Clinton said that she’d want to be in charge of the social media giant because of the immense power it has over the world’s flow of information. ‘It’s the biggest news platform in the world … but most people in our country get their news, true or not, from Facebook,” according to the newspaper.

It makes sense that the woman who set up bootlegged email servers and installed them in her bathroom while secretary of state would like to run Facebook. It’s apparent her goal, since she was guaranteed to win the race (you know there are insurance policies for that, right?), was to make sure she controlled the flow of information.

She accomplished this by resorting to those unofficial (and unprotected) servers, roping off media like cattle, refusing interviews, and trusting in her legacy media sycophants to make sure the party line was never disturbed.

Then there was that damn internet. Her media put up with being roped off, but then pictures of it hit the Web, and folks in flyover country weren’t impressed. Then, looking wobbly and unwell two months before the election, she had to leave a Sept. 11 event, collapsing into the back of a van. But that was OK because the press pool was told to not follow her, and they obeyed.

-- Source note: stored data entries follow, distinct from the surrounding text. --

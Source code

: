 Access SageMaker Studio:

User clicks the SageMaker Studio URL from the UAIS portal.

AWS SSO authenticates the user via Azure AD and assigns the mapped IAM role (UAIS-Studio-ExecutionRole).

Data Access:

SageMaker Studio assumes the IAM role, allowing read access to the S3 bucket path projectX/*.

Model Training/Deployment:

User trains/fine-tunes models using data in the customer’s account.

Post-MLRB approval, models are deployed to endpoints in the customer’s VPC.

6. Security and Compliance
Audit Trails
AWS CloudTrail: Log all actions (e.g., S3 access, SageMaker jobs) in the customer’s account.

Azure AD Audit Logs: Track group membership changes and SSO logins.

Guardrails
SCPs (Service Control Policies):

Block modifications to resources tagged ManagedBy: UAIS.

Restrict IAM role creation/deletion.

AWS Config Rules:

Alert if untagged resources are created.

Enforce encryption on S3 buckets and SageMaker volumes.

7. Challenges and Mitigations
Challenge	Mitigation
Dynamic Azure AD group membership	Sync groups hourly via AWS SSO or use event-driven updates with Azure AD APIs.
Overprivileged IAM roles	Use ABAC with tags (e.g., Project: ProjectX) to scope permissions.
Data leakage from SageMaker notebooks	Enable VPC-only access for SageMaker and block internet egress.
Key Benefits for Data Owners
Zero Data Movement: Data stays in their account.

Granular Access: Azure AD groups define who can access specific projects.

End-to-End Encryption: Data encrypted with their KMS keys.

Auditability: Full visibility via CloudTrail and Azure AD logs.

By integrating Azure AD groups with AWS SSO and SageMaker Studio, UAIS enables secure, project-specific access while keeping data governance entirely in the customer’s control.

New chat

But then there was some guy with a damn phone who didn’t get the order to not see anything, and his video of her being obviously ill and apparently fainting ended up on, yes, the damn internet.

The Clinton effort during the campaign to weave an alternate reality failed, in large part because social media didn’t let her get away with it.

The Clintons understand the deleterious impact of the Internet on scoundrels. In 1998, Newsweek dutifully spiked a story about Bill Clinton having an affair with a White House intern. Then some unknown blogger named Matt Drudge had the gall to publish it. A nobody (at the time) on the internet ruined their control of information. Twenty-one years later, millions more nobodies (you can call them deplorables) continued the American tradition of speaking truth to power.

The difference in a generation was the addition of Facebook and Twitter to the equation. Her excited Facebook admission reveals her ongoing obsession with controlling what people are allowed to know. We know Hillary Clinton well, and it’s fair to say that her interest in running the news and social media entity has nothing to do with defending and increasing the free flow of information.

The twice-failed presidential candidate was receiving “Harvard’s Radcliffe Medal for her leadership, human rights work and ‘transformative impact on society,’ ” the Daily Mail reported. The people of Libya would probably be surprised by that. As would our abandoned heroes in Benghazi, who were murdered. Fewer voices generally do make it easier for the establishment to give itself awards.

But Clinton didn’t stop at musing about CEO jobs. She had a dire warning for the crowd at Harvard: “Right now we are living through a crisis in our democracy. … I say this not as a Democrat who lost an election [um, yes, she is], but an American afraid of losing a country.”

Let’s look at what Clinton and her Democratic Party pals consider a crisis. Since the election of President Trump, we’ve accomplished:

• The destruction of ISIS.

• The release of 17 American hostages who had been held across the globe.

• The largest tax cut in history.

• Record low unemployment overall.

• Record low unemployment of women, blacks and Hispanics, specifically.

• Rising wages.

• Consumer confidence at an 18-year high.

• Household income at a 50-year high.

• 2.5 million people off food stamps.

America is blossoming again, and the fact that it’s a crisis for the establishment tells you everything you need to know.